To exemplify those two conditions, we consider numerical examples for different choices of $`W_n`$. The sample size $`n`$ is $`24`$ with the benchmark $`1/n = 1/24 = 0.041`$. When $`W_n`$ is Rook, the elements of $`W_n`$ are $`\{1/2,1/3,1/4,0\}`$. On top of that, we can find the differences between the entries of the diagonals of $`W_n^k`$ and $`W_n^{k_1}\l(W_n^{k_2}\r)'`$ are small. For instance, the entries of the diagonal of $`W_n^2`$ are $`\{0.27,0.29,0.31,0.33,0.36\}`$. The elements of diagonal of $`W_n^3`$ are all $`0`$. For $`W_n^2(W_n^2)'`$, the entries of its diagonal are {0.17,0.21,0.22,0.37}. We can obtain a similar result for Queen weight matrix. For example, the largest difference between diagonal entries of $`W_n^2`$ is $`0.044`$. When $`W_n`$ is Queen with torus, $`W_n`$ is a symmetric matrix and its elements are $`0`$ or $`1/8`$. The entries of the diagonals of $`W_n^k`$ and $`W_n^{k_1}\l(W_n^{k_2}\r)'`$ are always identical to each other. Thus, the differences are always $`0`$. Since the entries of $`W_n`$ are all positive and less than $`1`$, when the exponent becomes larger, all the values of the powers of $`W_n`$ and $`W'_n`$ will go close to $`0.00`$. Thus, large powers of $`W_n`$ definitely satisfy the two assumptions.

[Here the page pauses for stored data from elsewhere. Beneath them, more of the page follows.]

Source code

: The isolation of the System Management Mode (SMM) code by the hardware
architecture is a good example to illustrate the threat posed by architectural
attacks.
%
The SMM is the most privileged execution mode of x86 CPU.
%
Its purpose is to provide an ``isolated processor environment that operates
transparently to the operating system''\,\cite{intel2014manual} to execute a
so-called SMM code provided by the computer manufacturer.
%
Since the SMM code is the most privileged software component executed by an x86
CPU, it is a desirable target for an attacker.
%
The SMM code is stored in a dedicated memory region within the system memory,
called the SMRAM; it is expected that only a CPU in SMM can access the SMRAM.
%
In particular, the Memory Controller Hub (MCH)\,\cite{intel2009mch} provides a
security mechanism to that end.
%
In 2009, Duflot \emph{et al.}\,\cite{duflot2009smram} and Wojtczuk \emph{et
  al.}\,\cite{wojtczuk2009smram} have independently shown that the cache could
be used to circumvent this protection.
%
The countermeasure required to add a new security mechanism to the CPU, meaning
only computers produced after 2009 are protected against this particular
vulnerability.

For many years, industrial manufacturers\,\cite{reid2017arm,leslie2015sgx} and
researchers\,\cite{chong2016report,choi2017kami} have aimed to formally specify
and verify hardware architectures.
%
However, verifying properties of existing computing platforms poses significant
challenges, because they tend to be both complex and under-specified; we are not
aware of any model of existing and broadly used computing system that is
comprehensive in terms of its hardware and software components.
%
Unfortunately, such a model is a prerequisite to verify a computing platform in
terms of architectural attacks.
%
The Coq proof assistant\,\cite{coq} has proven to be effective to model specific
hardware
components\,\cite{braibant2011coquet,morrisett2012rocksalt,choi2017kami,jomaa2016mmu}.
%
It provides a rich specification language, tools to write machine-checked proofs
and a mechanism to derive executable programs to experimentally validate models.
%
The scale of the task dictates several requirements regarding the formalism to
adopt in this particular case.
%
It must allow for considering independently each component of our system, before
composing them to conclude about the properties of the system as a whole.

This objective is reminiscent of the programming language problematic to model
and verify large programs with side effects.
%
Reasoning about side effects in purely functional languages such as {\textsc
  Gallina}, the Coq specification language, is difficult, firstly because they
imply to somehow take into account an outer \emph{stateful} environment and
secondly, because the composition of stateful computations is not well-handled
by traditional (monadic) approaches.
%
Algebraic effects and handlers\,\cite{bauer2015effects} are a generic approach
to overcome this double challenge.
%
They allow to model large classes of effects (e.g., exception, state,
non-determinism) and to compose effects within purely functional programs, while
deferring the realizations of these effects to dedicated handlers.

First-order asymptotics vs saddlepoint approximation
For the SAR(1) model, we analyse the behaviour of the MLE of $`\lambda_0`$, whose PP-plots are available in Figure 3. For each type of $`W_n`$, for $`n=100`$, the plots show that the saddlepoint approximation is closer to the “exact” probability than the first-order asymptotics approximation. For $`W_n`$ Rook, the saddlepoint approximation improves on the routinely-applied first-order asymptotics. In Figure 3, the accuracy gains are evident also for $`W_n`$ Queen and Queen with torus, where the first-order asymptotic theory displays large errors essentially over the whole support (specially in the tails). On the contrary, the saddlepoint approximation is close to the 45-degree line.
| Rook | Queen | Queen torus |
90 n = 100 |
Density plots show the same information as PP-plots displayed in Figure 3 (of the paper) and Figure 3 (in this Appendix), but provide a better visualization of the behavior of the considered approximations. Thus, we compute the Gaussian density implied by the asymptotic theory, and we compare it to our saddlepoint density approximation. In Figure 4, we plot the histogram of the “exact” estimator density (as obtained using 25,000 Monte Carlo runs) to which we superpose both the Gaussian and the saddlepoint density approximation. $`W_n`$ are Rook and Queen. The plots illustrate that the saddlepoint technique provides an approximation to the true density which is more accurate than the one obtained using the first-order asymptotics.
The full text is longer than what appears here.